Schwartz and those other apologists for Karimov, the ones in the top policymaking echelons of the U.S. government are like very young children who think that if they put their hands over their eyes we can’t see them. But anyone can simply Google the name “Stephen Schwartz” with the word “Uzbekistan” and easily discover that no single person has defended the murderous Uzbek regime with such alacrity and energy as Comrade Sandalio, AKA Suleyman Ahmad, AKA Stephen Schwartz.
That would be kind of funny, in a macabre sort of way, if this Schwartzian craziness was confined to Schwartz himself, but the tepid protests coming from Washington demonstrate that the Bush administration is still sticking with its old ally and betting that he’ll hold on to power in spite of the turmoil.

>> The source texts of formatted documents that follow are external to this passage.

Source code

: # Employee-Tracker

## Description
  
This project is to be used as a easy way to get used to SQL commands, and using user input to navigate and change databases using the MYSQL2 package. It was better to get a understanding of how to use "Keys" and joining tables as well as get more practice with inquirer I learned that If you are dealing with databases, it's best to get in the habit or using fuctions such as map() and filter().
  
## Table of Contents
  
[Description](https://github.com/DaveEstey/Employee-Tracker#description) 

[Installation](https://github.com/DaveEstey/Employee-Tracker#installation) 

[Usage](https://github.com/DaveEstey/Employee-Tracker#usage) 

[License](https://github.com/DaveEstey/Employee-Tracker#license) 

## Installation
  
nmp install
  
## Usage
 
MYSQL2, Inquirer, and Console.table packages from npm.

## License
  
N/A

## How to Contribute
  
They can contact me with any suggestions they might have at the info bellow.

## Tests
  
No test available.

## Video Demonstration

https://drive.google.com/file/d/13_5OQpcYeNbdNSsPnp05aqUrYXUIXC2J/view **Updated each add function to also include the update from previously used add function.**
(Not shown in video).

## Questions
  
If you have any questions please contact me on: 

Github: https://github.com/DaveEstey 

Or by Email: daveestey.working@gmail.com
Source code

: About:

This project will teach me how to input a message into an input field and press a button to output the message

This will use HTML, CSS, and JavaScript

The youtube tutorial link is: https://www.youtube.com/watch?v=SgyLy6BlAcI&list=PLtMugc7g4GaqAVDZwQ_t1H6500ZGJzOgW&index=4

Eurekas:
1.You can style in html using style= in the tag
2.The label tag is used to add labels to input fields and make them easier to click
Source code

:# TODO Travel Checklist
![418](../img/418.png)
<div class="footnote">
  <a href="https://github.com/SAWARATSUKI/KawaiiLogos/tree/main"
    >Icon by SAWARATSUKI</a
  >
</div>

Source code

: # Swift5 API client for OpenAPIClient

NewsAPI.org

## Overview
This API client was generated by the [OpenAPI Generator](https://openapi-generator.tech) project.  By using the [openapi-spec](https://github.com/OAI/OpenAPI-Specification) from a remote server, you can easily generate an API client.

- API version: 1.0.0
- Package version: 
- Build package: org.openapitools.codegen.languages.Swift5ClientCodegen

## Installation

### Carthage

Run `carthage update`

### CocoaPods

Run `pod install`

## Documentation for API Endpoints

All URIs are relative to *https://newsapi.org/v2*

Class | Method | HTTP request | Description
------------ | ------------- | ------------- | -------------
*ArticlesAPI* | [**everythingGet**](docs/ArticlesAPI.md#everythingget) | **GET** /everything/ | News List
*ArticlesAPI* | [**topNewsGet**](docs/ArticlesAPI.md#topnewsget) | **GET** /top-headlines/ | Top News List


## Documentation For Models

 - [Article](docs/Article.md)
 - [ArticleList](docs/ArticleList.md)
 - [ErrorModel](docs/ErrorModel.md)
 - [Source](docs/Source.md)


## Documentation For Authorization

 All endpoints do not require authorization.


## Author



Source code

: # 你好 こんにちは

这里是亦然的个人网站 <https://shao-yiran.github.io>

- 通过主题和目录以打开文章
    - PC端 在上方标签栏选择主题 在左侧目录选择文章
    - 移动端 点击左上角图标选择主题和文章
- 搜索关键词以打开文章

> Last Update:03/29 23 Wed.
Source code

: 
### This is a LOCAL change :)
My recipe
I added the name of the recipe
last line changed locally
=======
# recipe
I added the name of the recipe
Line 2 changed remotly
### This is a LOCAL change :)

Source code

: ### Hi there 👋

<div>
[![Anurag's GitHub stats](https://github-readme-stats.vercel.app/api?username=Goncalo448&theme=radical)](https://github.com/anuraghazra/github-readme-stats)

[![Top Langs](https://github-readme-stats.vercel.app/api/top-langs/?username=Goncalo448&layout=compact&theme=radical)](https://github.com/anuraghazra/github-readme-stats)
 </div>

I don’t have the space here to detail the large-scale whitewash neocon outlets like National Review, the Heritage Foundation, and the Foundation for the Defense of Democracies (which formerly employed Schwartz) undertook to make Karimov more palatable to Westerners squeamish about supporting the dark side of the “war on terrorism” such as the practice of “rendition,” in which terrorism suspects were handed over to governments such as Uzbekisan’s with no compunctions about utilizing torture to extract “confessions.”
Schwartz’s love letters to Karimov and his neocon-approved neo-Communist government appeared in most of the major cyber-venues of the pro-war Right: not only the Weekly Standard, but also David Horowitz’s Frontpagemag and the dubious public relations shill-site known as “Tech Central Station.” These people knowingly promoted a ruthless dictator, prettified his odious regime, and now have been caught with their pants down, in bed with a mass-murdering thug. They owe the people of Uzbekistan, as well as their own readers, an apology but don’t hold your breath waiting for it. As Schwartz’s “I knew it all along” bullsh*t makes all too clear, these people never learn, because, after all, they know everything: those of us in the “reality-based” community, not having drunk the neocon Kool-Aid, are fated merely to carp at the sight of their greatness.